(June 13, 2012 at 4:10 pm)Rhythm Wrote: Biologists also often nod to the notion that this behavior could just as easily be a heuristic (and in some cases have decided that it absolutely is). A heuristic is not a guide of any sort, it may appear to be so if you are aware of the process and external to it, but that is not how a heuristic works for the creature that may be subject to it.
Are we talking about animal morality here or human morality.
(June 13, 2012 at 4:10 pm)Rhythm Wrote: In other words Genk, are we guided by our notions of morality, or could it be possible that what we communicate and codify as our notions of morality are in fact a heuristic that has kept us alive.
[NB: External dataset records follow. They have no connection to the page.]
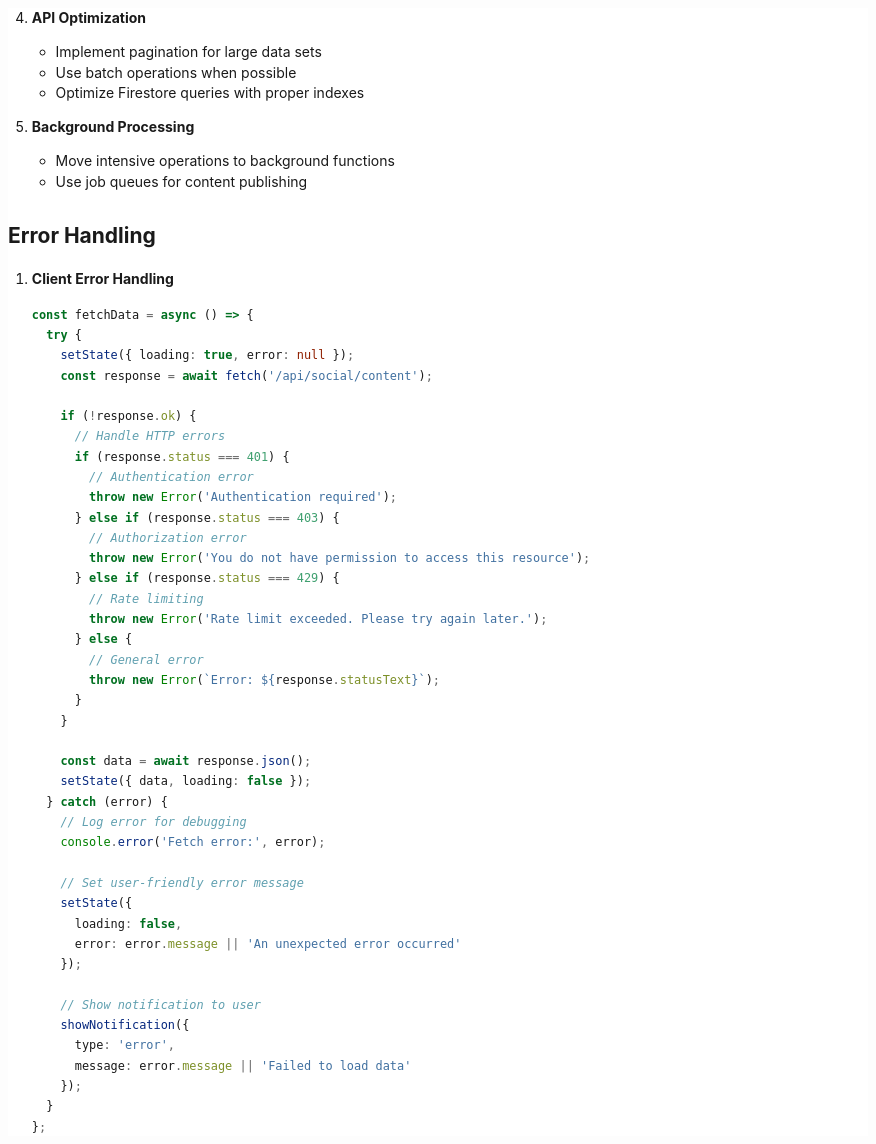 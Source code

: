 4. **API Optimization**
   - Implement pagination for large data sets
   - Use batch operations when possible
   - Optimize Firestore queries with proper indexes

5. **Background Processing**
   - Move intensive operations to background functions
   - Use job queues for content publishing

## Error Handling

1. **Client Error Handling**
   ```typescript
   const fetchData = async () => {
     try {
       setState({ loading: true, error: null });
       const response = await fetch('/api/social/content');
       
       if (!response.ok) {
         // Handle HTTP errors
         if (response.status === 401) {
           // Authentication error
           throw new Error('Authentication required');
         } else if (response.status === 403) {
           // Authorization error
           throw new Error('You do not have permission to access this resource');
         } else if (response.status === 429) {
           // Rate limiting
           throw new Error('Rate limit exceeded. Please try again later.');
         } else {
           // General error
           throw new Error(`Error: ${response.statusText}`);
         }
       }
       
       const data = await response.json();
       setState({ data, loading: false });
     } catch (error) {
       // Log error for debugging
       console.error('Fetch error:', error);
       
       // Set user-friendly error message
       setState({ 
         loading: false, 
         error: error.message || 'An unexpected error occurred'
       });
       
       // Show notification to user
       showNotification({
         type: 'error',
         message: error.message || 'Failed to load data'
       });
     }
   };
   ```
You do realize that once we communicate and codify those notions, they'd no longer be heuristic to those we have communicated them to. That is, while biologists may argue that morality may have started as a heuristic behavior, but with generations of codification and communication, that is no longer the case for humans.
(June 13, 2012 at 4:10 pm)Rhythm Wrote: If we are inclined towards particular behaviors, even complicated sets of them, by some part of our genetic makeup -with no actual awareness on the part of that genetic makeup of what problem is being solved or why those actions are taking place, and much less in the way of actual direction from our conscious thoughts as we once previously believed, then morality as we know it, not as you have defined it, is not a guide, even if it should be.
However, the fact being that we are mostly aware of our complex problems and the actions we undertake to solve them, we can safely say that for us, morality is a guide.